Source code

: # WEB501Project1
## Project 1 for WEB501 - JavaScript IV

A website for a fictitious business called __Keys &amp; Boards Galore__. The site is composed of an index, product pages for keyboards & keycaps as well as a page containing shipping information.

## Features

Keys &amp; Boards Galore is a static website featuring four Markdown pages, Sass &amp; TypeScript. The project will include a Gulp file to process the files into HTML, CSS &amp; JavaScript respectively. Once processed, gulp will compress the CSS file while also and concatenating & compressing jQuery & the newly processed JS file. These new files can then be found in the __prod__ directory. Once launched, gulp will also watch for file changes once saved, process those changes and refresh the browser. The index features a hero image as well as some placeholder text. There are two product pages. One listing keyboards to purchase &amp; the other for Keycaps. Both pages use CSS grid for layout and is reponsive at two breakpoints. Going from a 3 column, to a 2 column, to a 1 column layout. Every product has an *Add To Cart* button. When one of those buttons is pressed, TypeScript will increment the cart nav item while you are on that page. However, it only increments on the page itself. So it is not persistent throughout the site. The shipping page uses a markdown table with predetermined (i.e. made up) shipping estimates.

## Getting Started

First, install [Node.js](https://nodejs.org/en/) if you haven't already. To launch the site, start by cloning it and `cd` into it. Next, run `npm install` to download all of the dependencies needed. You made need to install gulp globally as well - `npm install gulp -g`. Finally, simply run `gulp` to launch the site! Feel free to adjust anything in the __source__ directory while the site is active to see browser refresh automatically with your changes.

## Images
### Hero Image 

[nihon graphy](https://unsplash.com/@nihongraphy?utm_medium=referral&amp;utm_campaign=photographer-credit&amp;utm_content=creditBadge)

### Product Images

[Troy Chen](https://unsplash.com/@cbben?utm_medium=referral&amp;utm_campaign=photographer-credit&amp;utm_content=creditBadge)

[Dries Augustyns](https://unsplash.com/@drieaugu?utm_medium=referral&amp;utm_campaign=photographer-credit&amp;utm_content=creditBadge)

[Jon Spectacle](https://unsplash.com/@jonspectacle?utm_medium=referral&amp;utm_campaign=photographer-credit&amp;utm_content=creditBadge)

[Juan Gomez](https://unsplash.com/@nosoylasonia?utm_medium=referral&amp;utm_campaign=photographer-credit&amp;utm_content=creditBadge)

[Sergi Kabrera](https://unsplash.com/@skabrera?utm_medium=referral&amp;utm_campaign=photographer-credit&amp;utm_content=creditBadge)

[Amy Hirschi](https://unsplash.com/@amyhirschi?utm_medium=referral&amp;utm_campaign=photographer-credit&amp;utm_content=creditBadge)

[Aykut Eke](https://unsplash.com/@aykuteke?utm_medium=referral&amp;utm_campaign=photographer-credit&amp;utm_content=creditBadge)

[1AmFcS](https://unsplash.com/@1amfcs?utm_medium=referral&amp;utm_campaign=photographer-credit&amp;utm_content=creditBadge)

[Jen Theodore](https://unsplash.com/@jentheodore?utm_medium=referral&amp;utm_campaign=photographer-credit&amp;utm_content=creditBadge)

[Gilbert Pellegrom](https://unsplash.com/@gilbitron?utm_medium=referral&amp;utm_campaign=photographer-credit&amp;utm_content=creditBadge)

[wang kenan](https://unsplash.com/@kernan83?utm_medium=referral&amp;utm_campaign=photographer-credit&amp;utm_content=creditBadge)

+ + +

To complete this exercise, set down every line above exactly once more.

Source code

: # WEB501Project1
## Project 1 for WEB501 - JavaScript IV

A website for a fictitious business called __Keys &amp; Boards Galore__. The site is composed of an index, product pages for keyboards & keycaps as well as a page containing shipping information.

## Features

Keys &amp; Boards Galore is a static website featuring four Markdown pages, Sass &amp; TypeScript. The project will include a Gulp file to process the files into HTML, CSS &amp; JavaScript respectively. Once processed, gulp will compress the CSS file while also and concatenating & compressing jQuery & the newly processed JS file. These new files can then be found in the __prod__ directory. Once launched, gulp will also watch for file changes once saved, process those changes and refresh the browser. The index features a hero image as well as some placeholder text. There are two product pages. One listing keyboards to purchase &amp; the other for Keycaps. Both pages use CSS grid for layout and is reponsive at two breakpoints. Going from a 3 column, to a 2 column, to a 1 column layout. Every product has an *Add To Cart* button. When one of those buttons is pressed, TypeScript will increment the cart nav item while you are on that page. However, it only increments on the page itself. So it is not persistent throughout the site. The shipping page uses a markdown table with predetermined (i.e. made up) shipping estimates.

## Getting Started

First, install [Node.js](https://nodejs.org/en/) if you haven't already. To launch the site, start by cloning it and `cd` into it. Next, run `npm install` to download all of the dependencies needed. You made need to install gulp globally as well - `npm install gulp -g`. Finally, simply run `gulp` to launch the site! Feel free to adjust anything in the __source__ directory while the site is active to see browser refresh automatically with your changes.

## Images
### Hero Image 

[nihon graphy](https://unsplash.com/@nihongraphy?utm_medium=referral&amp;utm_campaign=photographer-credit&amp;utm_content=creditBadge)

### Product Images

[Troy Chen](https://unsplash.com/@cbben?utm_medium=referral&amp;utm_campaign=photographer-credit&amp;utm_content=creditBadge)

[Dries Augustyns](https://unsplash.com/@drieaugu?utm_medium=referral&amp;utm_campaign=photographer-credit&amp;utm_content=creditBadge)

[Jon Spectacle](https://unsplash.com/@jonspectacle?utm_medium=referral&amp;utm_campaign=photographer-credit&amp;utm_content=creditBadge)

[Juan Gomez](https://unsplash.com/@nosoylasonia?utm_medium=referral&amp;utm_campaign=photographer-credit&amp;utm_content=creditBadge)

[Sergi Kabrera](https://unsplash.com/@skabrera?utm_medium=referral&amp;utm_campaign=photographer-credit&amp;utm_content=creditBadge)

[Amy Hirschi](https://unsplash.com/@amyhirschi?utm_medium=referral&amp;utm_campaign=photographer-credit&amp;utm_content=creditBadge)

[Aykut Eke](https://unsplash.com/@aykuteke?utm_medium=referral&amp;utm_campaign=photographer-credit&amp;utm_content=creditBadge)

[1AmFcS](https://unsplash.com/@1amfcs?utm_medium=referral&amp;utm_campaign=photographer-credit&amp;utm_content=creditBadge)

[Jen Theodore](https://unsplash.com/@jentheodore?utm_medium=referral&amp;utm_campaign=photographer-credit&amp;utm_content=creditBadge)

[Gilbert Pellegrom](https://unsplash.com/@gilbitron?utm_medium=referral&amp;utm_campaign=photographer-credit&amp;utm_content=creditBadge)

[wang kenan](https://unsplash.com/@kernan83?utm_medium=referral&amp;utm_campaign=photographer-credit&amp;utm_content=creditBadge)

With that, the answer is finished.